After the Jalq’a received permission from the mountain gods to work with Cereceda, she secured the funds needed to start the project. She and some of the elderly Jalq’a women, who remembered watching their mothers weave, re-created the technique and began teaching it to the younger generations. A creative boom ensued — the weavings grew more detailed and complex — and soon there were 1,000 Jalq’a women weaving again, and making a living doing so. In 1993, Cereceda founded the museum.

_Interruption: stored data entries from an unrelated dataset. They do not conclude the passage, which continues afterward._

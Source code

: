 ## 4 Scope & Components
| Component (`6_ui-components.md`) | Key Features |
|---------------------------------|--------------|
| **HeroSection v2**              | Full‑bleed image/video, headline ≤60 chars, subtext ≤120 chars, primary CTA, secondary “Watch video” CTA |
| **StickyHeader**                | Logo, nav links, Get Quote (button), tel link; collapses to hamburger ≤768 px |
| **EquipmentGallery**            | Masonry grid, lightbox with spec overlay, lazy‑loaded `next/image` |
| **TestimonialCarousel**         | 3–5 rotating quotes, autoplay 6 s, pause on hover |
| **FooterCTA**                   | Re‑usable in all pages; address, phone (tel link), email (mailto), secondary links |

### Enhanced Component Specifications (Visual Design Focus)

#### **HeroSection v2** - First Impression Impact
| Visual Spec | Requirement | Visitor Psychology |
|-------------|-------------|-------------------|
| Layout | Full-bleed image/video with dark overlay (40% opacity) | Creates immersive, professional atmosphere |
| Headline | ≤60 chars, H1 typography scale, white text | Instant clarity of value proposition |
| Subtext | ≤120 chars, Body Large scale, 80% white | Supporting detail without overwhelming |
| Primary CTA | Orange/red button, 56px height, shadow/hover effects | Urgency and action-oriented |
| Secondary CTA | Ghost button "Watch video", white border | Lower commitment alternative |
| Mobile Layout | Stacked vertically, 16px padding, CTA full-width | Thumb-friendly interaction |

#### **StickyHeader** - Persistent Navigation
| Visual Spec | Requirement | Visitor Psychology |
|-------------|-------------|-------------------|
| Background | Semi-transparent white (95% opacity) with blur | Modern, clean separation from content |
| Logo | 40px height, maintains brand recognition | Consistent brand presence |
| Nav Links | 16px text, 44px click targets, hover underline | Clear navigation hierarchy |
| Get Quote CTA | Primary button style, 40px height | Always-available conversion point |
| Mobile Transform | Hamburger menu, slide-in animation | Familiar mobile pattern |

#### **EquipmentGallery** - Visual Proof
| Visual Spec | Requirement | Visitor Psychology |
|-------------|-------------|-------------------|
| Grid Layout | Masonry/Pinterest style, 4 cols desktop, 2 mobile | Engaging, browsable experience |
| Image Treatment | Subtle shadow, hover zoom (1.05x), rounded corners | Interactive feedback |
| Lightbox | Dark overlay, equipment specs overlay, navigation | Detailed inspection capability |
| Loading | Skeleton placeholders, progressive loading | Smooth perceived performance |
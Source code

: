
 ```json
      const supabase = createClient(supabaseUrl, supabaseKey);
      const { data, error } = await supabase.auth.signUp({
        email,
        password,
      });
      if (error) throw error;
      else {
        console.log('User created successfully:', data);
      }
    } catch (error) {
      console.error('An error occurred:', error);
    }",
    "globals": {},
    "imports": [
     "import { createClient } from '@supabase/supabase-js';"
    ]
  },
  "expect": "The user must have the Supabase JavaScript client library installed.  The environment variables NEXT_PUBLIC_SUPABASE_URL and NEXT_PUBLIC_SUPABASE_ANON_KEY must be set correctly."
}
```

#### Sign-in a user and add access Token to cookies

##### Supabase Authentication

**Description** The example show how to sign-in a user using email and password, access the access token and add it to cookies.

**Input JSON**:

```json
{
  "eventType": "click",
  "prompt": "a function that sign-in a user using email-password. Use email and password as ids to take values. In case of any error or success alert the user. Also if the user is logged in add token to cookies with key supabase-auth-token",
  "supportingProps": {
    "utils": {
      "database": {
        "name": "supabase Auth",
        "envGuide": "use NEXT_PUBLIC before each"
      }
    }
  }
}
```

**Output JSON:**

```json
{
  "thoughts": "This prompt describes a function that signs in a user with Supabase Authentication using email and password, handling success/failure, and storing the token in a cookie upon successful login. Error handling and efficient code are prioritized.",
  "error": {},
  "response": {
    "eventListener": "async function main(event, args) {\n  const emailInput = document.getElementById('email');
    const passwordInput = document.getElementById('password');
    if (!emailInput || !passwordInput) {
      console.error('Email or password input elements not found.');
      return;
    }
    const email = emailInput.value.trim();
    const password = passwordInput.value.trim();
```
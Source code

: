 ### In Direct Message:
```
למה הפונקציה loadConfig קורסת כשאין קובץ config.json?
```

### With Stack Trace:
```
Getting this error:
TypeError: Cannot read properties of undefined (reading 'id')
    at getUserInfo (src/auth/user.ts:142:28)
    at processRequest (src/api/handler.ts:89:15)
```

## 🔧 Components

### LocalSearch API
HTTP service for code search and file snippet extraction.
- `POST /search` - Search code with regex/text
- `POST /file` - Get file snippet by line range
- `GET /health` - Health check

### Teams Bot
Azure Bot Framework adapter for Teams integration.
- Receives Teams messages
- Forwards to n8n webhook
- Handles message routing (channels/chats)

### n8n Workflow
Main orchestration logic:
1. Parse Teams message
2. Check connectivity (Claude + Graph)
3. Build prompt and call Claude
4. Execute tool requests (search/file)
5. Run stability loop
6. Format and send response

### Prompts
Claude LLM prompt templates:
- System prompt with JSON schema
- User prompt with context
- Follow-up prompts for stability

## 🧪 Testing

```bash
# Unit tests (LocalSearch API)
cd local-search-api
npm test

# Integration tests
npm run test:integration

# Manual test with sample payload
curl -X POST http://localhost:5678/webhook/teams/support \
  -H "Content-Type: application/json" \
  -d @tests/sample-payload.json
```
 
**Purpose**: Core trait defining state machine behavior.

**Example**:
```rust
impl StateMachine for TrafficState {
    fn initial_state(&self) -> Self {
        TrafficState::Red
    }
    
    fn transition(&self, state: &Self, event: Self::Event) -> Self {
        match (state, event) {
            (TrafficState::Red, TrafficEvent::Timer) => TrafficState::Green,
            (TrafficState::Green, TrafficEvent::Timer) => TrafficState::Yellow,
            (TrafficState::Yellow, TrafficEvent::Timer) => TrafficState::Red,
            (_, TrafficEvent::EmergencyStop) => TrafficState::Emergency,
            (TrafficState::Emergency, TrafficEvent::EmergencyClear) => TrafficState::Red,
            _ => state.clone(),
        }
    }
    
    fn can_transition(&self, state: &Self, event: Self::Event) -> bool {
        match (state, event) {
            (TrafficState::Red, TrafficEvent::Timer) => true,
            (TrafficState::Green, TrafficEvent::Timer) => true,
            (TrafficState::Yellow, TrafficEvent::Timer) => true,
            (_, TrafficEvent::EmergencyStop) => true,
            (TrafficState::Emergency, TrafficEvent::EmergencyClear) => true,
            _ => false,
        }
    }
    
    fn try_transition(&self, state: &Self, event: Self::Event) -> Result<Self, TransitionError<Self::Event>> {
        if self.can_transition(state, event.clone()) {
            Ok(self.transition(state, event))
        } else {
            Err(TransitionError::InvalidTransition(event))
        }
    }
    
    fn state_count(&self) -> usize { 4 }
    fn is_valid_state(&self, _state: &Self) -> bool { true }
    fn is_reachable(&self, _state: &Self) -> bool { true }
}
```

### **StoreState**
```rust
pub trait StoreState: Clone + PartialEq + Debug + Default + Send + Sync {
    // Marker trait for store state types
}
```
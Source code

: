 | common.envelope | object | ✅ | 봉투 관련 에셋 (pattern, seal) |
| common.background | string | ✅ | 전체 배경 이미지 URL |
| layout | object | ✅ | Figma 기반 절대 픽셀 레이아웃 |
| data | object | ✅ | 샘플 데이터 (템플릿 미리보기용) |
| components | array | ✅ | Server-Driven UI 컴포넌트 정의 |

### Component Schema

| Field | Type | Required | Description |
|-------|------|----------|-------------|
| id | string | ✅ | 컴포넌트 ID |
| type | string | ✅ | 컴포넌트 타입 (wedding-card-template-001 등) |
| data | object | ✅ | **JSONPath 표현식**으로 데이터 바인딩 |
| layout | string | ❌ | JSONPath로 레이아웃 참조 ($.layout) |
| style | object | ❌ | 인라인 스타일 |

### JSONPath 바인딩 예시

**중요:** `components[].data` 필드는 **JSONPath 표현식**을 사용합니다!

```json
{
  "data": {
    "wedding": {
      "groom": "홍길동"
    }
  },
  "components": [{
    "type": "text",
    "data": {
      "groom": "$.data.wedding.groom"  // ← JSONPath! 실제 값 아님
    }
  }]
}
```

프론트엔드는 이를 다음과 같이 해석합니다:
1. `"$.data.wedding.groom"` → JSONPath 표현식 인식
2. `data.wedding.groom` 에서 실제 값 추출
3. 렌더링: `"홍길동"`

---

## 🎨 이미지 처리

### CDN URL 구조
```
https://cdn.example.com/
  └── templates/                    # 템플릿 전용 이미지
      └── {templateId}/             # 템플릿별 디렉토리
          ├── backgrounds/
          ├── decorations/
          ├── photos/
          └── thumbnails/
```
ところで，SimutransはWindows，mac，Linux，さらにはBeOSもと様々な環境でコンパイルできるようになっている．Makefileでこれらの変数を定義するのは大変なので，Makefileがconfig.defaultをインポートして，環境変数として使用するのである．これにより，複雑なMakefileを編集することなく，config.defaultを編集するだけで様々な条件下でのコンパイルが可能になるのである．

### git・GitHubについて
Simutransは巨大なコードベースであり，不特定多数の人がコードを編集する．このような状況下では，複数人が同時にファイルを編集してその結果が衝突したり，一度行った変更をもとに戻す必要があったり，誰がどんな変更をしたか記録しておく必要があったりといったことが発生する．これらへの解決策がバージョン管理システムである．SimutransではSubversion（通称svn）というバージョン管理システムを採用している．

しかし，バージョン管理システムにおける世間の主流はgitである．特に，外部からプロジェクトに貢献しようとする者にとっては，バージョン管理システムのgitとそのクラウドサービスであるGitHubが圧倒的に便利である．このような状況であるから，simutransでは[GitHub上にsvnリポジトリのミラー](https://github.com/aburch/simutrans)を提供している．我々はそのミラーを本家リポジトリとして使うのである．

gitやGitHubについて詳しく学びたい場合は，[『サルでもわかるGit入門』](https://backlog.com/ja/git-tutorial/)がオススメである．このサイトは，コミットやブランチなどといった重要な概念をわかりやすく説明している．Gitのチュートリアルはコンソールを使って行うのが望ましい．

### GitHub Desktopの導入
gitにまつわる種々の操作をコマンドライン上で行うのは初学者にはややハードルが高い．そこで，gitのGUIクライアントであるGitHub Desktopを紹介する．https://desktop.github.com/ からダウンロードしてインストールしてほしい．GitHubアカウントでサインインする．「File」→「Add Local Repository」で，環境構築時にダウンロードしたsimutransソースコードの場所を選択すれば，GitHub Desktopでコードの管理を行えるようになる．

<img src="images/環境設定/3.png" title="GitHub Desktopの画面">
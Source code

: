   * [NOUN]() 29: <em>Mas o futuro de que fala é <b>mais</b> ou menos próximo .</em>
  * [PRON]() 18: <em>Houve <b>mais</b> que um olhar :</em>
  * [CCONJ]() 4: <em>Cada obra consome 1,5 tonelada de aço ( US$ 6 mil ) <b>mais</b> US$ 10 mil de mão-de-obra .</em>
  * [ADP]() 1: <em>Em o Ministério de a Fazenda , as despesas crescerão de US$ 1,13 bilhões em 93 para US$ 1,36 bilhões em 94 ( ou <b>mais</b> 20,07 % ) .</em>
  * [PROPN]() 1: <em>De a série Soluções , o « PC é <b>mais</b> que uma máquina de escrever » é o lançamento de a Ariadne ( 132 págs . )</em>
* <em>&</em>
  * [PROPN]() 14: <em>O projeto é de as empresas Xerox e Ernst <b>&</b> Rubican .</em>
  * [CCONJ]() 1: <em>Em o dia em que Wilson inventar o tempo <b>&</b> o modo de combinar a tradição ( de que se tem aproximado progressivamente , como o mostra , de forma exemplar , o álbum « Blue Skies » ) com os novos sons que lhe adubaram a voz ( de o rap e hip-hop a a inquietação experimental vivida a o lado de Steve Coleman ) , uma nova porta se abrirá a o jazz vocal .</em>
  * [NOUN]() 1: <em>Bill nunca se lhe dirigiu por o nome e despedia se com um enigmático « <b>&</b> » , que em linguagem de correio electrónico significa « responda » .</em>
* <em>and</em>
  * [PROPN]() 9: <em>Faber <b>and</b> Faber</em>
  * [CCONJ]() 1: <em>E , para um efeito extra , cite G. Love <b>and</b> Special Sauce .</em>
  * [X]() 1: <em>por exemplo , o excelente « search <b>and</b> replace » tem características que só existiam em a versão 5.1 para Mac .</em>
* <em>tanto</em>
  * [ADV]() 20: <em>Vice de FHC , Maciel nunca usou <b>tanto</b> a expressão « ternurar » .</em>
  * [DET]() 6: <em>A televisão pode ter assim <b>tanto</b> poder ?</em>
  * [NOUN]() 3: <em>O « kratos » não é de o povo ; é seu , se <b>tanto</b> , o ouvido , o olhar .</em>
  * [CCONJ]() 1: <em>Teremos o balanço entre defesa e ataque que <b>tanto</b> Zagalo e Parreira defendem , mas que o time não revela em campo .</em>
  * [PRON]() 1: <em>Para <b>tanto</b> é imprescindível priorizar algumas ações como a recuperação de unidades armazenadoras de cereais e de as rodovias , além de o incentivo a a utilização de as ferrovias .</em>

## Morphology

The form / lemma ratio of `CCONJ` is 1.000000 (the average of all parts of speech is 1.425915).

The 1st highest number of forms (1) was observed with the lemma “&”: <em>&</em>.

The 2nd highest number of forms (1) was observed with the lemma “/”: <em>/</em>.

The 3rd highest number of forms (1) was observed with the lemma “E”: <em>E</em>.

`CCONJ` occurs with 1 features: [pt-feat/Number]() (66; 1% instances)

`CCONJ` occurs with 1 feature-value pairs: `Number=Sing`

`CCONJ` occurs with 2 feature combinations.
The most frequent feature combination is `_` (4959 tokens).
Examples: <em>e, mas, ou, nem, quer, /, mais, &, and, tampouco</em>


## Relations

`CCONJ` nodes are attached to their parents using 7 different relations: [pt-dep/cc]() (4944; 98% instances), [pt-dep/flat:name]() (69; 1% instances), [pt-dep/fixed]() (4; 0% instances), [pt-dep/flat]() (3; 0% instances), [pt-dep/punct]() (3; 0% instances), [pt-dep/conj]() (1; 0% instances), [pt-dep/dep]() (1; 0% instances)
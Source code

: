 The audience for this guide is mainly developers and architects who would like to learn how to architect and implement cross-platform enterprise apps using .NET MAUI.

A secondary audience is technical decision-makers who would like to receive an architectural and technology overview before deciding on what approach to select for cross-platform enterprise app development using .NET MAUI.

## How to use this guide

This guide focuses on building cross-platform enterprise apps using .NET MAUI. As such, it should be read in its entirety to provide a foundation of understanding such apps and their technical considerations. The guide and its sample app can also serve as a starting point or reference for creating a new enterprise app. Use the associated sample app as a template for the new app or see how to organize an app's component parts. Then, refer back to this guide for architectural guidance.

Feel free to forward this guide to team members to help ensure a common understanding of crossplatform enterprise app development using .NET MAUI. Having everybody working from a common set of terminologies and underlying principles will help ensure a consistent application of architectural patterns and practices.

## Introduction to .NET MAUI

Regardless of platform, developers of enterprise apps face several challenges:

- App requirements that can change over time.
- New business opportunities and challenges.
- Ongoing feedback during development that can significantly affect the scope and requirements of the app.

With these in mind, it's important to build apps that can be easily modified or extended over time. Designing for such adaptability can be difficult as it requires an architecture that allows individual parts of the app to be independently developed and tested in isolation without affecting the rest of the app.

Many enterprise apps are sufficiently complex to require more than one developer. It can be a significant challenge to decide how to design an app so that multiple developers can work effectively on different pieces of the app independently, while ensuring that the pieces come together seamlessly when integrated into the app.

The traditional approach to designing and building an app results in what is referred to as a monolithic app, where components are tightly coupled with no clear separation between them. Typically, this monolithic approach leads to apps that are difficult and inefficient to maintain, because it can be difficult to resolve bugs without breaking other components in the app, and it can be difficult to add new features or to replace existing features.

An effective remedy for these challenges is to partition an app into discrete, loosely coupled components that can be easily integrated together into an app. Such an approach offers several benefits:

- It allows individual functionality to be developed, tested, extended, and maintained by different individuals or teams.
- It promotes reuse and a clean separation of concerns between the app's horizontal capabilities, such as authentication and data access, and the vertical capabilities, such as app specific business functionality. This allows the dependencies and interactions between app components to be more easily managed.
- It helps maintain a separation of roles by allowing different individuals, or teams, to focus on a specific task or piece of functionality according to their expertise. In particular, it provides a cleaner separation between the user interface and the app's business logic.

But it is one thing to revive a tradition that nearly disappeared and another to keep it alive. Today there are only 400 Jalq’a women weaving and none are younger than 28. Neither of Churqui’s daughters is interested. The younger generations prefer to go to school and university, not learn to weave, Montero says.
The foundation doesn’t think the two are inconsistent and has recently started a program teaching a weaving course in the Jalq’a public school and during school vacations. Some girls are getting interested again, but it’s safe to say the future of Jalq’a weavings is hanging by a thread.
Pieces for sale at the museum cost anywhere from $100 to $1,000. And if you want one, there is no time like the present. “There will come a day,” says Montero, “when they aren’t made anymore.”